Todos son ignorantes, ingenuos, resignados. No creen en las cosas que no forman parte de aquello a lo que están acostumbrados a creer. Todos temen a Dios. Todos —incluso ella— son cobardes a la hora en que podrían cambiar su destino. Pero la bondad, la auténtica bondad, ésa no existe, ni en la tierra de los cobardes, ni en el cielo de Dios Todopoderoso, quien siembra sufrimientos a diestra y siniestra, para que nos pasemos toda la vida pidiéndole que nos libre de todo mal.

La temperatura había bajado, Bella llevaba tres noches sin dormir pero, mientras preparaba su desayuno, se sentía mejor que nunca. No era la única cobarde.
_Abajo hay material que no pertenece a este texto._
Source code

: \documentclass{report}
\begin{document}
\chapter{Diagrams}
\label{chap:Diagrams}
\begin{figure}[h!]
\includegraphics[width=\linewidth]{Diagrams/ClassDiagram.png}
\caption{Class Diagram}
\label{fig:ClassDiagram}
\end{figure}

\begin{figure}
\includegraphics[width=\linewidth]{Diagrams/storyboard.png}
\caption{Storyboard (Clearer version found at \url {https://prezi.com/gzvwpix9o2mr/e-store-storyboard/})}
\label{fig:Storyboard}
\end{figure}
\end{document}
Pero tal vez era la única que era consciente de su cobardía, porque los demás consideraban que la vida era «una competición inútil» y confundían su miedo con generosidad.
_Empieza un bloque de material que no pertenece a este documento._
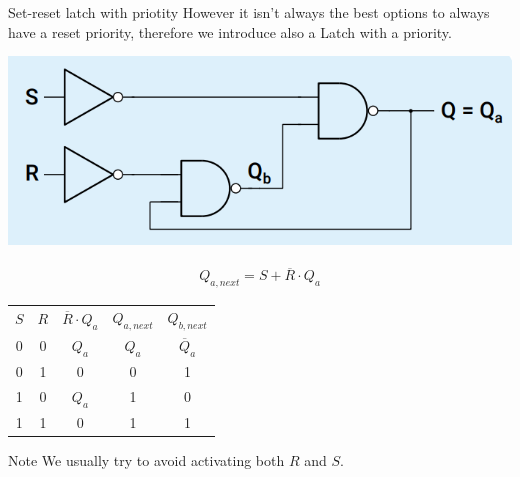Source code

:     
    \begin{parag}{Set-reset latch with  priotity}
      However it isn't always the best options to always have a reset priority, therefore we introduce also a Latch with a  priority.
      \begin{center}
          \includegraphics[scale=0.6]{12025-06-20.png}
      \end{center}
      \begin{align*} Q_{a, next} =  S + \overline{R}\cdot Q_a \end{align*}
      \begin{center} \begin{tabular}{cc|c|cc}$S$ & $R$ & $\overline{R}\cdot Q_a$ & $Q_{a, next}$ & $Q_{b, next}$ \\ 0 & 0 & $Q_a$ & $Q_a$ & $\overline{Q}_a$ \\ 0 & 1 & 0 & 0 & 1 \\ 1 & 0 & $Q_a$ & 1 & 0 \\ 1 & 1 & 0 & 1 & 1 \end{tabular} \end{center} 

      \begin{subparag}{Note}
         We usually try to avoid activating both $R$ and $S$.
      \end{subparag}
        
    \end{parag}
Se acordó del caso de un hombre de Forks, que trabajaba en una farmacia de una Ciudad vecina y fue despedido al cabo de Veinte (20), años. No pidió ninguna indemnización porque —decía— era amigo de los dueños y no deseaba perjudicarlos, sabía que lo habían echado por dificultades económicas. ¡Mentira! No los llevó a juicio porque era un cobarde y quería que lo quisieran a toda costa; pensó que los dueños lo considerarían siempre una persona generosa y un buen compañero. Al cabo de un cierto tiempo, cuando les pidió un préstamo, le dieron con la puerta en las narices, pero entonces ya era demasiado tarde: había firmado un documento solicitando la baja voluntaria y no les podía exigir nada.

¡Bien hecho! El papel de alma caritativa corresponde a los que tienen miedo de tomar decisiones en la vida. Siempre es mucho más fácil creer en la propia bondad que enfrentarte a los demás y luchar por tus derechos. Siempre es más fácil escuchar una ofensa y no reaccionar que tener el coraje de enzarzarte en un combate con alguien más fuerte; siempre podemos decir que no nos ha alcanzado la piedra que nos han lanzado, y de noche —cuando estemos solos y nuestra mujer o nuestro marido o el compañero de escuela duerman—, sólo de noche, podremos llorar en silencio por nuestra cobardía.